Monday, November 1, 2010

A Black Atlas & a Red Rooster in Harlem

Hey, all!

In the interest of disclosure I just want to let you know that this post is part of a sweepstakes I'm entering for Black Atlas. Black Atlas is a site sponsored by American Airlines, and it seeks to create and encourage a community of travelers within the Black community here in the U.S. I have not written about my experiences "Traveling While Black" as I like to call it. I will eventually. That being said, I'm excited to even see the existence of this site, and I hope it will spur more African-Americans to travel both at home and abroad.

Anyhoo, Black Atlas is sponsoring an opportunity to spend an evening at the opening of Chef Marcus Samuelsson's new restaurant in Harlem, the Red Rooster. The Red Rooster is currently Harlem's most anticipated restaurant opening and will feature a menu of "elevated American comfort food." The name is a nod to an old Harlem hangout frequented by legends such as James Baldwin and Willie Mays.

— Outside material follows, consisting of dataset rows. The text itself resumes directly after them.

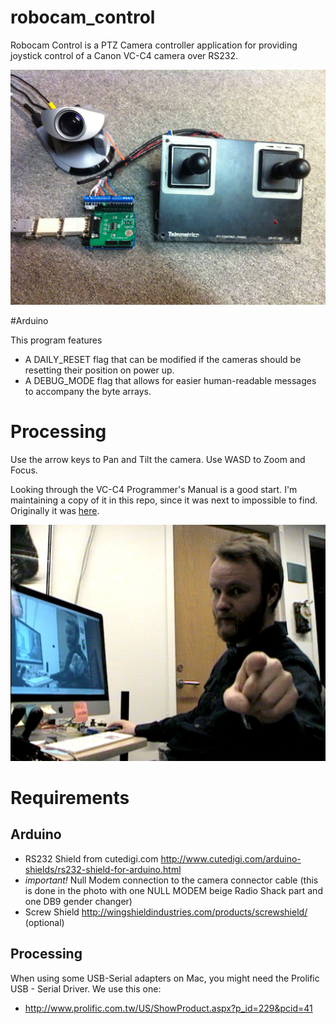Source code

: robocam_control
===============

Robocam Control is a PTZ Camera controller application for providing joystick control of a Canon VC-C4 camera over RS232.

<img src="Arduino/embedded_prototype.jpg" />

#Arduino

This program features 
- A DAILY_RESET flag that can be modified if the cameras should be resetting their position on power up.
- A DEBUG_MODE flag that allows for easier human-readable messages to accompany the byte arrays.

# Processing

Use the arrow keys to Pan and Tilt the camera. Use WASD to Zoom and Focus.

Looking through the VC-C4 Programmer's Manual is a good start. I'm maintaining a copy of it in this repo, since it was next to impossible to find. Originally it was [here](http://csis.pace.edu/robotlab/papers/vcc4_pgmr_man.pdf).


<img src="screenshot.jpg" />

# Requirements

## Arduino
- RS232 Shield from cutedigi.com http://www.cutedigi.com/arduino-shields/rs232-shield-for-arduino.html
- *important!* Null Modem connection to the camera connector cable (this is done in the photo with one NULL MODEM beige Radio Shack part and one DB9 gender changer)
- Screw Shield http://wingshieldindustries.com/products/screwshield/ (optional)

## Processing
When using some USB-Serial adapters on Mac, you might need the Prolific USB - Serial Driver. We use this one:

- http://www.prolific.com.tw/US/ShowProduct.aspx?p_id=229&pcid=41
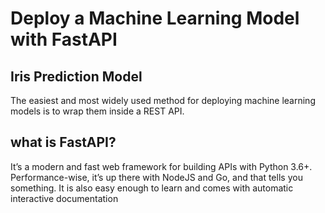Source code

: # Deploy a Machine Learning Model with FastAPI
 ## Iris Prediction Model
The easiest and most widely used method for deploying machine learning models is to wrap them inside a REST API.


## what is FastAPI?
It’s a modern and fast web framework for building APIs with Python 3.6+. Performance-wise, it’s up there with NodeJS and Go, and that tells you something. It is also easy enough to learn and comes with automatic interactive documentation
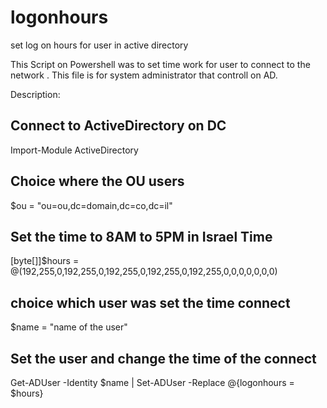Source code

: # logonhours
set log on hours for user in active directory

This Script on Powershell was to set time work for user to connect to the network .
This file is for system administrator that controll on AD.

Description:

## Connect to ActiveDirectory on DC
Import-Module ActiveDirectory

## Choice where the OU users
$ou = "ou=ou,dc=domain,dc=co,dc=il"

## Set the time to 8AM to 5PM in Israel Time
[byte[]]$hours = @(192,255,0,192,255,0,192,255,0,192,255,0,192,255,0,0,0,0,0,0,0)

## choice which user was set the time connect
$name = "name of the user"

## Set the user and change the time of the connect
Get-ADUser -Identity $name | Set-ADUser -Replace @{logonhours = $hours}
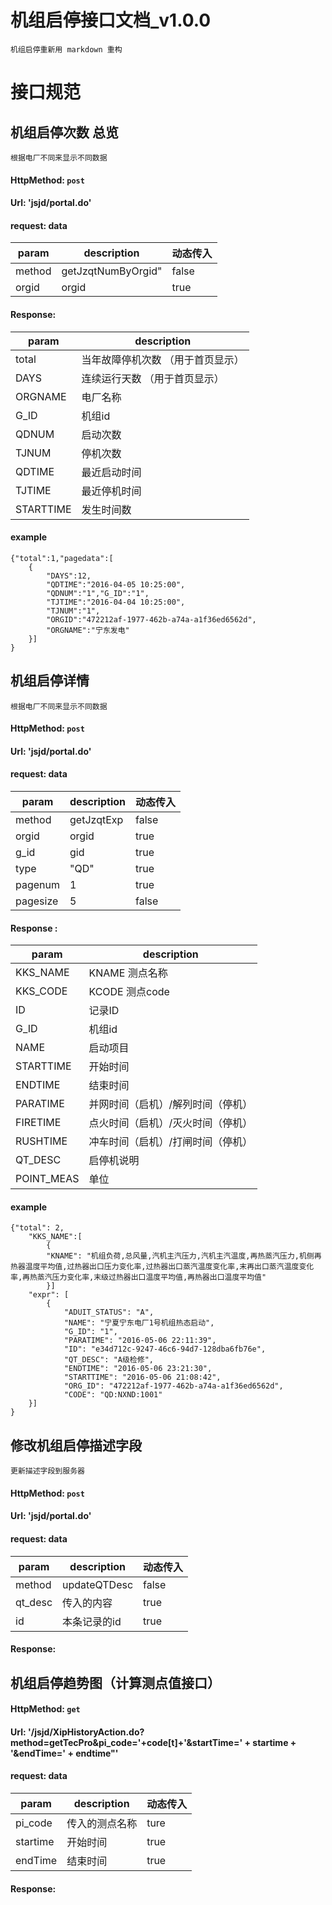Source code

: # 机组启停接口文档_v1.0.0

    机组启停重新用 markdown 重构 
    
# 接口规范

## 机组启停次数 总览 
    根据电厂不同来显示不同数据
> 
#### HttpMethod: `post`
#### Url: 'jsjd/portal.do'
#### request: data
param      | description        | 动态传入
-----------|--------------------|---------
method     | getJzqtNumByOrgid" | false
orgid      | orgid              | true
#### Response:      
param      | description
-----------|---------------
total      | 当年故障停机次数  （用于首页显示）
DAYS       | 连续运行天数    （用于首页显示）
ORGNAME    | 电厂名称
G_ID       | 机组id
QDNUM      | 启动次数
TJNUM      | 停机次数
QDTIME     | 最近启动时间
TJTIME     | 最近停机时间
STARTTIME  | 发生时间数 
#### example 
    {"total":1,"pagedata":[
        {
            "DAYS":12,
            "QDTIME":"2016-04-05 10:25:00",
            "QDNUM":"1","G_ID":"1",
            "TJTIME":"2016-04-04 10:25:00",
            "TJNUM":"1",
            "ORGID":"472212af-1977-462b-a74a-a1f36ed6562d",
            "ORGNAME":"宁东发电"
        }]
    }

## 机组启停详情
    根据电厂不同来显示不同数据
> 
#### HttpMethod: `post`
#### Url: 'jsjd/portal.do'
#### request: data
param     |  description |动态传入
----------|--------------|----
method    | getJzqtExp   |false
orgid     |   orgid      |true
g_id      |    gid       |true
type      |    "QD"      |true
pagenum   |     1        |true 
pagesize  |     5        |false  
#### Response :
param     |description
----------|---------------
KKS_NAME  | KNAME 测点名称
KKS_CODE  | KCODE 测点code
ID        | 记录ID
G_ID      | 机组id
NAME      | 启动项目 
STARTTIME | 开始时间
ENDTIME   | 结束时间
PARATIME  | 并网时间（启机）/解列时间（停机）
FIRETIME  | 点火时间（启机）/灭火时间（停机）
RUSHTIME  | 冲车时间（启机）/打闸时间（停机）
QT_DESC   | 启停机说明
POINT_MEAS| 单位
#### example 
    {"total": 2,
        "KKS_NAME":[
            {
            "KNAME": "机组负荷,总风量,汽机主汽压力,汽机主汽温度,再热蒸汽压力,机侧再热器温度平均值,过热器出口压力变化率,过热器出口蒸汽温度变化率,末再出口蒸汽温度变化率,再热蒸汽压力变化率,末级过热器出口温度平均值,再热器出口温度平均值"
            }]
        "expr": [
            {
                "ADUIT_STATUS": "A",
                "NAME": "宁夏宁东电厂1号机组热态启动",
                "G_ID": "1",
                "PARATIME": "2016-05-06 22:11:39",
                "ID": "e34d712c-9247-46c6-94d7-128dba6fb76e",
                "QT_DESC": "A级检修",
                "ENDTIME": "2016-05-06 23:21:30",
                "STARTTIME": "2016-05-06 21:08:42",
                "ORG_ID": "472212af-1977-462b-a74a-a1f36ed6562d",
                "CODE": "QD:NXND:1001"
        }]
    }

 
## 修改机组启停描述字段
    更新描述字段到服务器
> 
#### HttpMethod: `post`
#### Url: 'jsjd/portal.do'
#### request: data
param      | description        | 动态传入
-----------|--------------------|---------
method     | updateQTDesc       | false
qt_desc    | 传入的内容          | true
id         | 本条记录的id        | true
#### Response:      

## 机组启停趋势图（计算测点值接口）
    
> 
#### HttpMethod: `get`
#### Url: '/jsjd/XipHistoryAction.do?method=getTecPro&pi_code='+code[t]+'&startTime=' + startime + '&endTime=' + endtime"'
#### request: data
param      | description        | 动态传入
-----------|--------------------|---------
pi_code    | 传入的测点名称       | ture
startime   | 开始时间            | true
endTime    | 结束时间            | true
#### Response:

Chef Marcus Samuleson is primarily known for his accomplishments at Aquavit, New York City's premiere Scandinavian restaurant (Samuelson was born in Ethiopia but grew up with his adoptive parents in Sweden). He became Aquavit's executive Chef at the age of 24 and became the youngest person ever to score a three-star review from the New York Times. Not bad, right? You may also know him as the most recent winner of Top Chef Masters. To have a chef of Samuelson's caliber opening a restaurant in Harlem is a wonderful thing and a testament to the changes that are going on Harlem right now. Samuelsson is a Harlem resident and has been seeking to open a restaurant here for some time.

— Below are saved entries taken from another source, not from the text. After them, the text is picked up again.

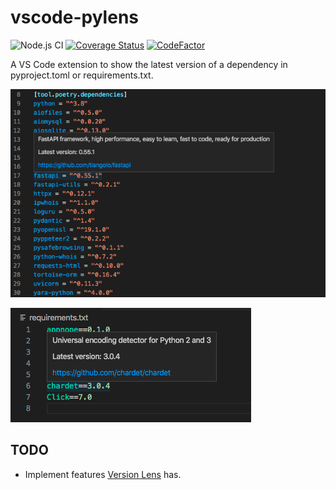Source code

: # vscode-pylens

![Node.js CI](https://github.com/ninoseki/vscode-pylens/workflows/Node.js%20CI/badge.svg)
[![Coverage Status](https://coveralls.io/repos/github/ninoseki/vscode-pylens/badge.svg?branch=master)](https://coveralls.io/github/ninoseki/vscode-pylens?branch=master)
[![CodeFactor](https://www.codefactor.io/repository/github/ninoseki/vscode-pylens/badge)](https://www.codefactor.io/repository/github/ninoseki/vscode-pylens)

A VS Code extension to show the latest version of a dependency in pyproject.toml or requirements.txt.

![1](screenshots/1.png)

![2](screenshots/2.png)

## TODO

- Implement features [Version Lens](https://marketplace.visualstudio.com/items?itemName=pflannery.vscode-versionlens) has.
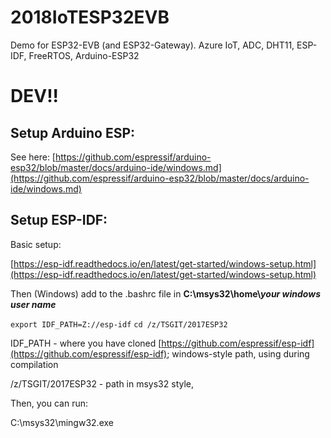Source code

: # 2018IoTESP32EVB
Demo for ESP32-EVB (and ESP32-Gateway). Azure IoT, ADC, DHT11, ESP-IDF, FreeRTOS, Arduino-ESP32

# DEV!!

## Setup Arduino ESP:

See here: [https://github.com/espressif/arduino-esp32/blob/master/docs/arduino-ide/windows.md](https://github.com/espressif/arduino-esp32/blob/master/docs/arduino-ide/windows.md)

## Setup ESP-IDF:

Basic setup:

[https://esp-idf.readthedocs.io/en/latest/get-started/windows-setup.html](https://esp-idf.readthedocs.io/en/latest/get-started/windows-setup.html)

Then (Windows) add to the .bashrc  file in **C:\\msys32\\home\\*your windows user name***

`export IDF_PATH=Z://esp-idf`
`cd /z/TSGIT/2017ESP32`



IDF_PATH - where you have cloned [https://github.com/espressif/esp-idf](https://github.com/espressif/esp-idf); windows-style path, using during compilation

/z/TSGIT/2017ESP32 - path in msys32 style, 

Then, you can run:

C:\msys32\mingw32.exe







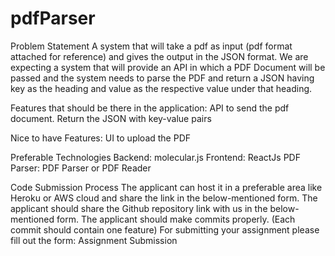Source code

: # pdfParser

Problem Statement
A system that will take a pdf as input (pdf format attached for reference) and gives the output in the JSON format. We are expecting a system that will provide an API in which a PDF Document will be passed and the system needs to parse the PDF and return a JSON having key as the heading and value as the respective value under that heading. 


Features that should be there in the application:
API to send the pdf document.
Return the JSON with key-value pairs 


Nice to have Features:
UI to upload the PDF


Preferable Technologies
Backend: molecular.js
Frontend: ReactJs
PDF Parser: PDF Parser or PDF Reader


Code Submission Process
The applicant can host it in a preferable area like Heroku or AWS cloud and share the link in the below-mentioned form.
The applicant should share the Github repository link with us in the below-mentioned form.
The applicant should make commits properly. (Each commit should contain one feature)
For submitting your assignment please fill out the form: Assignment Submission
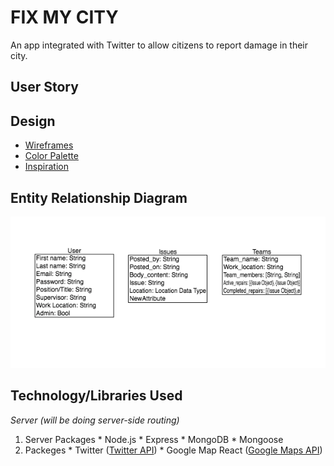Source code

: # FIX MY CITY

An app integrated with Twitter to allow citizens to report damage in their city.

## User Story


## Design

  * [Wireframes](https://www.fluidui.com/editor/live/)
  * [Color Palette](https://coolors.co/f5f5f5-dbdbdb-5595cd-f7af8a-ffd08d)
  * [Inspiration](https://c2.staticflickr.com/4/3485/3761059311_68f6ba825c_b.jpg)


## Entity Relationship Diagram

![ERD](./public/erd.png)

## Technology/Libraries Used

_Server (will be doing server-side routing)_

  1. Server Packages
    * Node.js
    * Express
    * MongoDB
    * Mongoose
  2. Packeges
    * Twitter ([Twitter API](https://www.npmjs.com/package/twitter))
    * Google Map React ([Google Maps API](https://www.npmjs.com/package/google-map-react))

Sadly, I think many people both in and outside of New York give Harlem a bad rap. At times I have too (I'm an outer-boroughs girl, what can I say?), but living in Harlem for a year changed my perception of it completely. What I realized about Harlem is that there are many hidden gems in the neighborhood that reflect both the old and new aspects of Harlem's history and its future. Whether it's my favorite lesser-known southern soul food spot Miss Maude's (candied yams and spot-on fried chicken), catching a play at the Harlem Stage, letting the world go by at the Society Cafe, resisting chocolate cake at Make My Cake, seeing a special exhibit at the Schomburg Center for Research in Black Culture (which has recently acquired Maya Angelou's personal papers)....there's so much to see and experience in Harlem.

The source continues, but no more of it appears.